* **TASK DIRECTIONS**: Scan the material below and count each line with the string "order". Reply with the count alone.

* **SUPPLIED ENTRIES**:
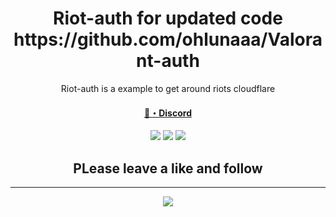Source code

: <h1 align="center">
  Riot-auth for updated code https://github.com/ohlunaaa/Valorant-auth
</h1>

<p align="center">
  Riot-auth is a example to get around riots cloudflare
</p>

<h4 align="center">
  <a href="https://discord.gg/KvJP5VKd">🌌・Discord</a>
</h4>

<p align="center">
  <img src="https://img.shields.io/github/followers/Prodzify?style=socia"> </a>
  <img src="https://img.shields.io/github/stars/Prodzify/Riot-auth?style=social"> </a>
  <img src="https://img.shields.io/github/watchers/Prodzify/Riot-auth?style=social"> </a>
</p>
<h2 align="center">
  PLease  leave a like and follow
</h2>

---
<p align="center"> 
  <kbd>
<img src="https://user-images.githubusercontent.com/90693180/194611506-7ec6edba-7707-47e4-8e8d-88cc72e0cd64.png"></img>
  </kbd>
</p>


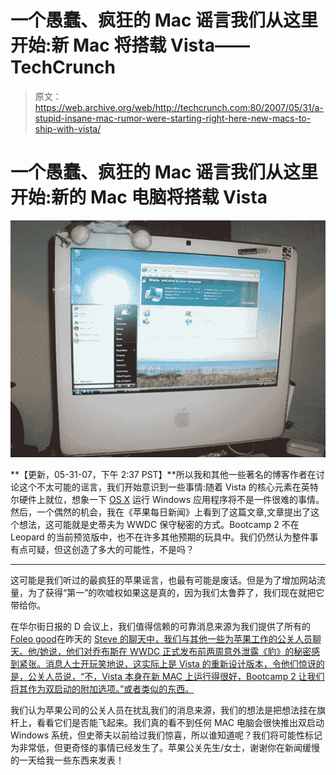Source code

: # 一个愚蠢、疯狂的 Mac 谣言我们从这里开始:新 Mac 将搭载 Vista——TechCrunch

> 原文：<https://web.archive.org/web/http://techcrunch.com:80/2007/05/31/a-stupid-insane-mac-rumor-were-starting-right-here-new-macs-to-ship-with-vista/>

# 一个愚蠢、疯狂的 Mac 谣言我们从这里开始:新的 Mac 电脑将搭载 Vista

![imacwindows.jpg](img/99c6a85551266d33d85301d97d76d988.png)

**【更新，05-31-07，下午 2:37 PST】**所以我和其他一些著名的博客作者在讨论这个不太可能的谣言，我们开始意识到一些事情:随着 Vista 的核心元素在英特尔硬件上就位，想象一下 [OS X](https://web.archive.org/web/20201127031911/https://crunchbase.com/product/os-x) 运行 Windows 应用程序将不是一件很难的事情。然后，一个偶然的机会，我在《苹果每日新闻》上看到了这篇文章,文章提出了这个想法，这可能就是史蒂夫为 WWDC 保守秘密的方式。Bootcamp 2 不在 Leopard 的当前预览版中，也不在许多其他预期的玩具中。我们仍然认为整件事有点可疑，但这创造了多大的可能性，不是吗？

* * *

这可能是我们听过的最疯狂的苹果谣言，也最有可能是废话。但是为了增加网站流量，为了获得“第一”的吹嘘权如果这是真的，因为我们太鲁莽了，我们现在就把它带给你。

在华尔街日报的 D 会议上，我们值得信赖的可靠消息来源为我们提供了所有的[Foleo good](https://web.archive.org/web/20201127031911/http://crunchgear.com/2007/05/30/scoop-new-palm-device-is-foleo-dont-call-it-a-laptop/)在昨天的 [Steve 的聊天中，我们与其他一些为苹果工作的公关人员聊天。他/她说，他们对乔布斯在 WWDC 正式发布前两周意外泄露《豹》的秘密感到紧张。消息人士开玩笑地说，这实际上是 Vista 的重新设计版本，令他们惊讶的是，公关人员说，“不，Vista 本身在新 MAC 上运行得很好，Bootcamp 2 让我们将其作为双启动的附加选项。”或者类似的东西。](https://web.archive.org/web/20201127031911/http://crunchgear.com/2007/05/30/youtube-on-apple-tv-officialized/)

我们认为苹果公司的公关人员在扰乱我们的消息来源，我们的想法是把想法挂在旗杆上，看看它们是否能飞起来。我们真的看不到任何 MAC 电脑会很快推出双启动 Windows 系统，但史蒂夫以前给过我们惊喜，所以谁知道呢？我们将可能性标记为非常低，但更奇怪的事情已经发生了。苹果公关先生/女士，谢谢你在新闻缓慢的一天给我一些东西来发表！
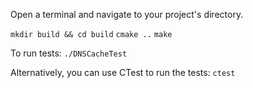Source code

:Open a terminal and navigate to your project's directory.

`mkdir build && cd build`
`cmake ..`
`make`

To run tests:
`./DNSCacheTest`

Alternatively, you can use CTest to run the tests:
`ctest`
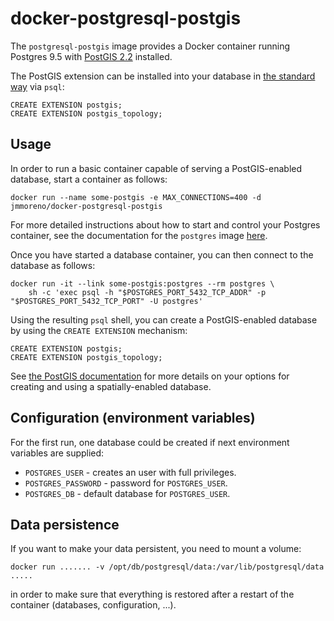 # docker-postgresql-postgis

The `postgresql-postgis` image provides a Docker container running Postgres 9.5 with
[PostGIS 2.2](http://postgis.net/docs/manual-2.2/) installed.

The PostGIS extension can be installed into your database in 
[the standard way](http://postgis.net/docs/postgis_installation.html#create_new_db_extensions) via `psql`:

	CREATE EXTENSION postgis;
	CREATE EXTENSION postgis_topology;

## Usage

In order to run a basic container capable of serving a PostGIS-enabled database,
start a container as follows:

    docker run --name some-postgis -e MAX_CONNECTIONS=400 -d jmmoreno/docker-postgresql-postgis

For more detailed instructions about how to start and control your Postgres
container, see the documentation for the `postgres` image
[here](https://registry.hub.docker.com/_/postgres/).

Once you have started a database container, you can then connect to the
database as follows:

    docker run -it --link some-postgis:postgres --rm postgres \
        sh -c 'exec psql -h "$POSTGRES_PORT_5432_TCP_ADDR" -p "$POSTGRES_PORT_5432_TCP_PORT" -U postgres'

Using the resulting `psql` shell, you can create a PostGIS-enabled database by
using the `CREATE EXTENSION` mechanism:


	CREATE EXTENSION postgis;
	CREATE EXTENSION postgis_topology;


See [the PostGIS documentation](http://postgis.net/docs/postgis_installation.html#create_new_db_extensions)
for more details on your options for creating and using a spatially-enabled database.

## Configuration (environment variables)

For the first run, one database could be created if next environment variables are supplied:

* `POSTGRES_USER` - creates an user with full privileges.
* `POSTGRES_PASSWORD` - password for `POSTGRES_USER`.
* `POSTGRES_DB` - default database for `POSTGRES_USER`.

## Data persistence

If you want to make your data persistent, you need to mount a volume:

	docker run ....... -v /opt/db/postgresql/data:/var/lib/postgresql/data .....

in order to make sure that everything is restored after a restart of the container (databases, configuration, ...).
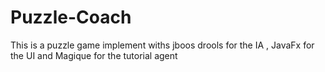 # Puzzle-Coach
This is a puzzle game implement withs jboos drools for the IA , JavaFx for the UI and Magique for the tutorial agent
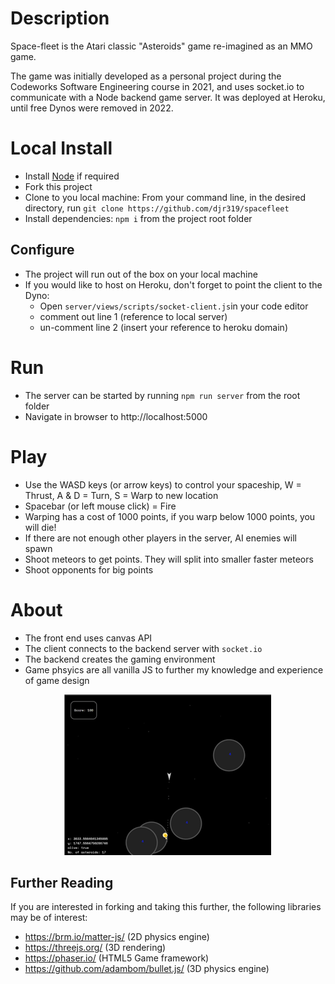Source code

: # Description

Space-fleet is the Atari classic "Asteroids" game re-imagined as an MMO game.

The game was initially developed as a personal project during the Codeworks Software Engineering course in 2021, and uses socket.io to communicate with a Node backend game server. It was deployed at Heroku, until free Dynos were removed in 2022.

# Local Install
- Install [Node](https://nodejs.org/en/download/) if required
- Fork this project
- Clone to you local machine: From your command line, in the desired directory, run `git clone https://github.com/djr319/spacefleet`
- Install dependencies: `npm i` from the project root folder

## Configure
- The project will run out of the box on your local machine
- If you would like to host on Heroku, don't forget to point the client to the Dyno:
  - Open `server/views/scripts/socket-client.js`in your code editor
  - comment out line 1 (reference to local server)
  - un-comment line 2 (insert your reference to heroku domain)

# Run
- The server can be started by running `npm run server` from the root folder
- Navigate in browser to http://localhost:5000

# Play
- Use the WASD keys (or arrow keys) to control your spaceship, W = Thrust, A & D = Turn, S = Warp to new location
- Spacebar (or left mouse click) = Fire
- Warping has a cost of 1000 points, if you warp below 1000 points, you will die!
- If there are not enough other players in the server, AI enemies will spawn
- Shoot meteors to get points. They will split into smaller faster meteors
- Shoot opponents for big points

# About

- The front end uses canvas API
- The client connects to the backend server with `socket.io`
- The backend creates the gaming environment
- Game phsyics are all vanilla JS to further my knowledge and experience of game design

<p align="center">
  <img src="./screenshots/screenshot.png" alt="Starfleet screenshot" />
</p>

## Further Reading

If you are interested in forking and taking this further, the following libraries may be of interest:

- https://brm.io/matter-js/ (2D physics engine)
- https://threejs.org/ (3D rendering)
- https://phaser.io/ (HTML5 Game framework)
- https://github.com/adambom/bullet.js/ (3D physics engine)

* **WRITTEN ANSWER**: 2